Die Wirtschaftskammer (WKÖ) sprach sich zwar für einen einheitlichen Rechtsrahmen aus, der vorgelegte Entwurf zum EU-Lieferkettengesetz sei jedoch ein "untaugliches Mittel" und für Unternehmen "in der Praxis nicht umsetzbar", so WKÖ-Generalsekretär Karlheinz Kopf. "Wir als Industrie verstehen uns im Bereich der nachhaltigen Entwicklung und beim Schutz von Menschenrechten als wichtiger Verbündeter. Das Lieferkettengesetz unterstützen wir in seiner ambitionierten Zielsetzung, Menschenrechtsverletzungen den Kampf anzusagen", betonte der Präsident der Industriellenvereinigung (IV), Georg Knill.

Nicht-Regierungsorganisationen sehen in den Plänen zwar einen Fortschritt, bleiben aber kritisch. "Es gibt noch sehr viel Reformbedarf bis zum finalen Beschluss", so der WWF. Aus Sicht von ATTAC und Südwind müssen Schlupflöcher ausgeräumt werden. "Mit dem EU-Lieferkettengesetz ist es wie mit einem Tigerbaby. Wir sind sehr froh, dass es endlich da ist - aber die Augen muss es erst aufmachen und Zähne müssen noch wachsen", so Südwind. Greenpeace stört sich unter anderem daran, dass derzeit Unternehmen mit weniger als 500 Mitarbeitern beim Vorhaben ausgenommen seien.
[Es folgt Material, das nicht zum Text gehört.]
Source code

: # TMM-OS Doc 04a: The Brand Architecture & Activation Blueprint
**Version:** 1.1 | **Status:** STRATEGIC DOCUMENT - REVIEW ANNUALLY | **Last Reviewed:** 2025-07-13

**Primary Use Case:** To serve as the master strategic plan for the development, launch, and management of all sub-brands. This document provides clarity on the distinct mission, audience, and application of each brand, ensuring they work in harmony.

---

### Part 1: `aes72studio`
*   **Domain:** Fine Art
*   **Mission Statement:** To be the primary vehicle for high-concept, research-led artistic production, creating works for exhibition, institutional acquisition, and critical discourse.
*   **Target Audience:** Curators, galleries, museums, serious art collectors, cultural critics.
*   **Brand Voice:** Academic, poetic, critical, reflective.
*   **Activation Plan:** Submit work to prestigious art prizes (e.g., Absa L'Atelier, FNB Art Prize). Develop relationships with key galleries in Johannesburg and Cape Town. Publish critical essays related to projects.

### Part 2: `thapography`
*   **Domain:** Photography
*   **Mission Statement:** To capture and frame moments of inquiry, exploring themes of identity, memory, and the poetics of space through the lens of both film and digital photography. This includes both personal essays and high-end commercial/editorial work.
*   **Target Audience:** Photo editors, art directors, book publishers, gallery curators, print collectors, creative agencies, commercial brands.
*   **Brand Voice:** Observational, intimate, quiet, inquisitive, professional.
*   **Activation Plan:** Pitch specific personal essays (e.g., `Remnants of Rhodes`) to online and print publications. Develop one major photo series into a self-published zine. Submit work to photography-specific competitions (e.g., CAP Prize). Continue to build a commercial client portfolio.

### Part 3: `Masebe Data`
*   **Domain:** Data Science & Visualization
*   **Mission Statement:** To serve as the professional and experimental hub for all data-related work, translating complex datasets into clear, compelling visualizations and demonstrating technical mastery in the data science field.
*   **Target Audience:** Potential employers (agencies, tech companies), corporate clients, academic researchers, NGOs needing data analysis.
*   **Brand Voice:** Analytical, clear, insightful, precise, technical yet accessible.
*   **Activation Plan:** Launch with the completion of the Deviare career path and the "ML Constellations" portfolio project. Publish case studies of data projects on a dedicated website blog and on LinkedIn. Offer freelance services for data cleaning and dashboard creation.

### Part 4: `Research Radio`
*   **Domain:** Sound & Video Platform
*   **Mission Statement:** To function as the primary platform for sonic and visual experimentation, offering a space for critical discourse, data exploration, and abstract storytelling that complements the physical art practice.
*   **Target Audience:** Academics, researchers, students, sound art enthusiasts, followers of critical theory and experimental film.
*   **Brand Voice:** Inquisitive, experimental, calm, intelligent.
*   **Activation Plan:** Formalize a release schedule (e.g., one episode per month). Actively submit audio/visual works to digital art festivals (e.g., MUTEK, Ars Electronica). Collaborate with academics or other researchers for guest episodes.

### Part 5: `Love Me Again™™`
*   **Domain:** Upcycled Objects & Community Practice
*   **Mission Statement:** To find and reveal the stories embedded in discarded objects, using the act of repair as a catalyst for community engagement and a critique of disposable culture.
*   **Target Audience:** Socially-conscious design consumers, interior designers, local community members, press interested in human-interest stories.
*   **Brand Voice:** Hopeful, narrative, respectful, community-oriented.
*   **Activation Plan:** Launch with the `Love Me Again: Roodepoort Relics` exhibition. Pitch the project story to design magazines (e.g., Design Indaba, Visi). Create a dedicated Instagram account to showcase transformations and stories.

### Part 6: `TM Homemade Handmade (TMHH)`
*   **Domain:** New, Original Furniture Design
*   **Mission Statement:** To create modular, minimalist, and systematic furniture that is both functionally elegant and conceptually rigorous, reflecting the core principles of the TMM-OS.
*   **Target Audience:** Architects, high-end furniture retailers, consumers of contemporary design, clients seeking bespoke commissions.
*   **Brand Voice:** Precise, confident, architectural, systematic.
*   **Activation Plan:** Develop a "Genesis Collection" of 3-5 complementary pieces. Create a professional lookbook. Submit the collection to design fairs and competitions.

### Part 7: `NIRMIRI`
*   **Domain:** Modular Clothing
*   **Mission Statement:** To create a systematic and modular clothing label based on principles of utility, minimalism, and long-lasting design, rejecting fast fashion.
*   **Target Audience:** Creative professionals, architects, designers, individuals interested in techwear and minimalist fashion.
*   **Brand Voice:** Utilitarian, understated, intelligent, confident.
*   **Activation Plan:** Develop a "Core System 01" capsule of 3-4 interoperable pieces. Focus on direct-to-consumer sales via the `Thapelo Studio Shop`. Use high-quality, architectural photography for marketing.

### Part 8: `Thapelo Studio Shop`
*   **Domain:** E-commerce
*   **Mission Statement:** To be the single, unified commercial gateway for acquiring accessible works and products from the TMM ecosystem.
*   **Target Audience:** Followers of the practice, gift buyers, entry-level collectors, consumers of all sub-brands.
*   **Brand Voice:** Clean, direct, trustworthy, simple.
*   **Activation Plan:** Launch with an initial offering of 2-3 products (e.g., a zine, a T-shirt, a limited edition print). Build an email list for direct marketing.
"Die Konzerne werden von den Zulieferern dieselbe Compliance verlangen, die sie erfüllen müssen", warnte FPÖ-Politiker Alex Kassegger. "Ein steirischer Tischlereibetrieb wird dann die volle Haftung dafür übernehmen müssen, dass er nicht irgendwo Hölzer aus den oft weitverzweigten Lieferketten verarbeitet, die aus einem Risikogebiet kommen." ÖVP-EU-Delegationsleiterin Angelika Winzig: "Wichtig ist, dass wir mit Maß, Ziel und Hausverstand agieren und dem Prinzip der Proportionalität folgen." Parteikollege und EU-Parlament-Vizepräsident Otmar Karas betonte, dass die EU als größter Binnenmarkt der Welt nicht zulassen dürfe, dass es zu einem nationalen Fleckerlteppich unterschiedlicher Regelungen komme. Dafür werde sich das EU-Parlament einsetzen.